Search engine robot is also known as crawler or spider.

Search engine robots are also called search engine spiders, search engine crawlers, etc. These robots are human written software programs that can automatically and constantly visit millions of websites everyday and include what they find into search engine databases. This process is called crawling or spidering.

When a robot visits your site, the very first file it looks for is robots.txt file which should locate in your web root directory. That is the directory where your home page locates. For example,

Simply put, robots.txt gives you total control of

  1. which crawlers should visit your site.
  2. which part of your site should be visited and which part crawlers should stay away.

Using Robots.txt is not compulsory.

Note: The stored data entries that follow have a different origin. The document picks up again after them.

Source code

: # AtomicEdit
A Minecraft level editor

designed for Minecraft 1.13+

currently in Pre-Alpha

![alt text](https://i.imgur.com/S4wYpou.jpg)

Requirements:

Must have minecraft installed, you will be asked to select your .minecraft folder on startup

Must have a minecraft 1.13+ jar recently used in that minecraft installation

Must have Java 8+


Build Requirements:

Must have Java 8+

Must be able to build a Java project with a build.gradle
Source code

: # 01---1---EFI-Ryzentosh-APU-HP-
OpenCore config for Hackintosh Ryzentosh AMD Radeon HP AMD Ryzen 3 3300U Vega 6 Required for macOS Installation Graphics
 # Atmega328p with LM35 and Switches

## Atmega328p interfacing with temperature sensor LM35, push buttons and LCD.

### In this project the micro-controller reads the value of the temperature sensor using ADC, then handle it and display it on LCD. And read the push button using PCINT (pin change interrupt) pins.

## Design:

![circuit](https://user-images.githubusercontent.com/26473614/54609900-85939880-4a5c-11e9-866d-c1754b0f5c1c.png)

If missing, search engine robots assume your entire site is allowed to be visited and indexed by any crawlers.

Search engine robots are automated crawling software that visit websites and travel the web via web links. Commercial robots follow The Robots Exclusion Protocol. Not all robots comply with the Protocol, but majorities do.

You can create robots.txt by using simple text editor such as Notepad. In this file, you control the following two things:

1. Which search engine robots can visit your site.
2. Which part of your site you allow search engine robots to visit and index.

robots.txt code examples:

If robots.txt file does not exist or the file exists but has empty content, it indicates that all robots are allowed to access any part of the site.

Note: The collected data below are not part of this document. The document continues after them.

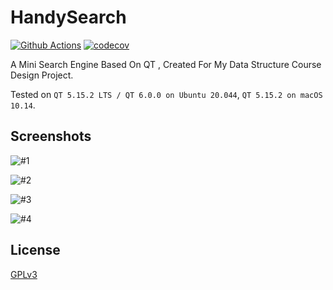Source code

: # HandySearch 
[![Github Actions](https://github.com/yxwangcs/handysearch/workflows/build/badge.svg)](https://github.com/yxwangcs/handysearch/actions?query=branch%3Amaster) [![codecov](https://codecov.io/gh/yxwangcs/handysearch/branch/master/graph/badge.svg)](https://codecov.io/gh/yxwangcs/handysearch)

A Mini Search Engine Based On QT , Created For My Data Structure Course Design Project.

Tested on `QT 5.15.2 LTS / QT 6.0.0 on Ubuntu 20.044`, `QT 5.15.2 on macOS 10.14`. 

## Screenshots

![#1](https://github.com/yxwangcs/handysearch/raw/master/Screenshots/1.png)

![#2](https://github.com/yxwangcs/handysearch/raw/master/Screenshots/2.png)

![#3](https://github.com/yxwangcs/handysearch/raw/master/Screenshots/3.png)

![#4](https://github.com/yxwangcs/handysearch/raw/master/Screenshots/4.png)

## License
[GPLv3](https://github.com/yxwangcs/handysearch/blob/master/LICENSE)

Note: in the following syntax, anything after # is comments. Robots ignore that part.

  1. Allow all robots to visit any part of your site. * means all robots.

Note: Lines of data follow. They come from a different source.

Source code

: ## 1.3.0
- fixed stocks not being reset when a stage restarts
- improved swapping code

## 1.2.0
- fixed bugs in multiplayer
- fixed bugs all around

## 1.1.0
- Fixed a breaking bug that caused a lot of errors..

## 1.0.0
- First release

    # This is for all spiders
    User-agent: *

  2. Disallow all robots to visit any part of your site.

    User-agent: *
    Disallow: /

  3. Disallow Google robot (named Googlebot) to visit and index a single file password-safe.html.

    User-agent: Googlebot
    Disallow: /article/password-safe.html

  4. Disallow all robots to visit any page in a particular directory. For example, images, you'd use the following robots.txt entry:

    User-agent: *
    Disallow: /images/

    Note: the above syntax is slightly different to the syntax below:

    User-agent: *
    Disallow: /images

    In addition to disallowing visit to any pages in directory images, this syntax also disallows visit to any files that uses images as its filename such as images.html

  5. Disallow only AltaVista's robot (named Scooter) to index your whole site.

    User-agent: Scooter
    Disallow: /

  6. Disallow Google's image robot named "Googlebot-Images" (without quotes) to index your images directory.

    User-agent: Googlebot-Images
    Disallow: /images/

More robots.txt tools and resources

  1. Robots.txt generator

    Search Google for phrase "Robots.txt generator" (without quotes) and you can find tons of online Robots.txt generators. These tools allow you to create robots.txt code without writing them by yourself but you do have to add the generated code into a text editor and create the file, and then upload to your web root directory.

  2. Robots.txt Validator

    There are many resources on the web to validate your robots.txt for syntax errors. Search Google for Robots.txt Validator and you will find a lot.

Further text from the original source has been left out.